If convicted of a charged offense, a defendant faces a possible maximum statutory sentence of: five years in prison for participating in a conspiracy (to defraud the United States by paying and receiving health care kickbacks or by unlawfully distributing prescription drugs), in violation of Title 18, United States Code, Section 371; 20 years in prison for mail fraud, in violation of Title 18, United States Code, Section 1341; 20 years in prison for wire fraud, in violation of Title 18, United States Code, Section 1343; ten years in prison for health care fraud, in violation of Title 18, United States Code, Section 1347; twenty years for conspiracy to commit health care fraud and wire fraud, in violation of Title 18, United States Code, Section 1349; 20 years for money laundering or conspiracy to commit money laundering, in violation of Title 18, United States Code, Section 1956; and ten years in prison for money laundering, in violation of Title 18, United States Code, Section 1957; and five years in prison for conducting an unlicensed money transmitting business, in violation of Title 18, United States Code, Section 1960(b)(2). In addition, a defendant may be subject to one year in prison for misbranding a drug held for sale, in violation of Title 21, United States Code, Sections 331(t) (prescription drug marketing violations are subject to a maximum penalty of 10 years in prison, in accordance with Title 21, United States Code, Sections 333(b)(1)(D), and 353(e)(1)(A)) and five years in prison for payment and receipt of kickbacks in connection with a federal health care program, in violation of Title 42, United States Code, Section 1320a. Furthermore, if convicted of aggravated identity theft, in violation of Title 18, United States Code, Section 1028A, a defendant faces a mandatory consecutive term of two years in prison.

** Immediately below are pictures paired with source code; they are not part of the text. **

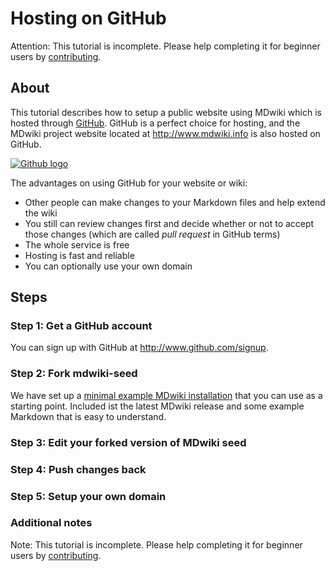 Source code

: Hosting on GitHub
=================

Attention: This tutorial is incomplete. Please help completing it for beginner users by [contributing][contribute].

About
------


This tutorial describes how to setup a public website using MDwiki  which is hosted through [GitHub][GitHub]. GitHub is a perfect choice for hosting, and the MDwiki project website located at <http://www.mdwiki.info> is also hosted on GitHub.

[![Github logo](githublogo.png)](http://www.github.com)

The advantages on using GitHub for your website or wiki:

* Other people can make changes to your Markdown files and help extend the wiki
* You still can review changes first and decide whether or not to accept those changes (which are called _pull request_ in GitHub terms)
* The whole service is free
* Hosting is fast and reliable
* You can optionally use your own domain

[GitHub]: http://www.github.com

Steps
------

### Step 1: Get a GitHub account

You can sign up with GitHub at <http://www.github.com/signup>.

### Step 2: Fork mdwiki-seed

We have set up a [minimal example MDwiki installation](https://github.com/Dynalon/mdwiki-seed) that you can use as a starting point. Included ist the latest MDwiki release and some example Markdown that is easy to understand.

### Step 3: Edit your forked version of MDwiki seed

### Step 4: Push changes back

### Step 5: Setup your own domain

### Additional notes

Note: This tutorial is incomplete. Please help completing it for beginner users by [contributing][contribute].


[contribute]: /contribute.md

A criminal complaint, information or federal indictment is a charging instrument containing allegations. All defendants are presumed innocent, unless and until proven guilty in a court of law.

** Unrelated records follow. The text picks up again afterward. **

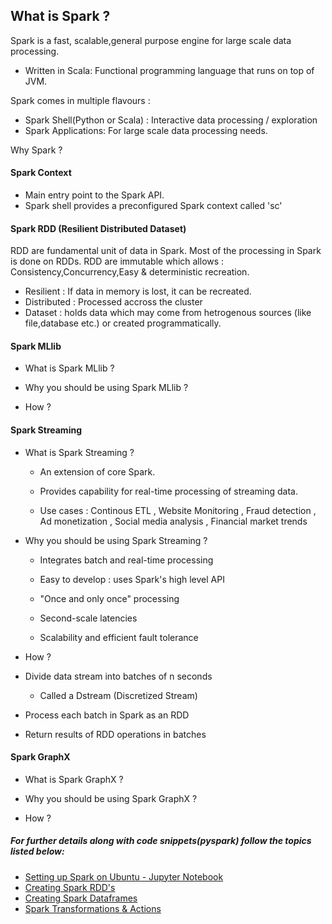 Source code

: ## What is Spark ?

Spark is a fast, scalable,general purpose engine for large scale data processing. 

* Written in Scala: Functional programming language that runs on top of JVM.

Spark comes in multiple flavours  :    

* Spark Shell(Python or Scala) : Interactive data processing / exploration
* Spark Applications: For large scale data processing needs. 

Why Spark ?

#### Spark Context

- Main entry point to the Spark API.
- Spark shell provides a preconfigured Spark context called 'sc'

#### Spark RDD (Resilient Distributed Dataset)
RDD are fundamental unit of data in Spark. Most of the processing in Spark is done on RDDs.
RDD are immutable which allows : Consistency,Concurrency,Easy & deterministic recreation. 

- Resilient : If data in memory is lost, it can be recreated.
- Distributed : Processed accross the cluster
- Dataset : holds data which may come from hetrogenous sources (like file,database etc.) or created programmatically. 

#### Spark MLlib
 * What is Spark MLlib ?
 
 * Why you should be using Spark MLlib ?
 
 * How ?
 
#### Spark Streaming
 * What is Spark Streaming ?
 
   * An extension of core Spark.
   
   * Provides capability for real-time processing of streaming data.
   
   * Use cases : Continous ETL , Website Monitoring , Fraud detection , Ad monetization , Social media analysis , Financial market trends
 
 * Why you should be using Spark Streaming ?
 
   * Integrates batch and real-time processing
   
   * Easy to develop : uses Spark's high level API
   
   * "Once and only once" processing
   
   * Second-scale latencies
   
   * Scalability and efficient fault tolerance 
 
  * How ? 
 
   * Divide data stream into batches of n seconds
     * Called a Dstream (Discretized Stream)
     
   * Process each batch in Spark as an RDD
   
   * Return results of RDD operations in batches
   
#### Spark GraphX
 * What is Spark GraphX ?
 
 * Why you should be using Spark GraphX ?
 
 * How ?

##### For further details along with code snippets(pyspark) follow the topics listed below:

* [Setting up Spark on Ubuntu - Jupyter Notebook](https://github.com/zydusss/Spark/blob/master/Launching%20Spark%20On%20Ubuntu.ipynb)
* [Creating Spark RDD's](https://github.com/zydusss/Spark/blob/master/Creating%20Spark%20RDD.ipynb)
* [Creating Spark Dataframes](https://github.com/zydusss/Spark/blob/master/Creating%20Spark%20Dataframe.ipynb)
* [Spark Transformations & Actions](https://github.com/zydusss/Spark/blob/master/Spark%20Transformations%20%26%20Actions.ipynb)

Related court documents and information may be found on the website of the District Court for the Southern District of Florida at www.flsd.uscourts.gov or on http://pacer.flsd.uscourts.gov.
The case was announced on July 13 by Benjamin G. Greenberg, Acting United States Attorney for the Southern District of Florida; George L. Piro, Special Agent in Charge, Federal Bureau of Investigation (FBI), Miami Field Office; Shimon R. Richmond, Special Agent in Charge, U.S. Department of Health & Human Services, Miami Regional Office, Office of Inspector General (HHS-OIG); and Pam Bondi, Florida Attorney General.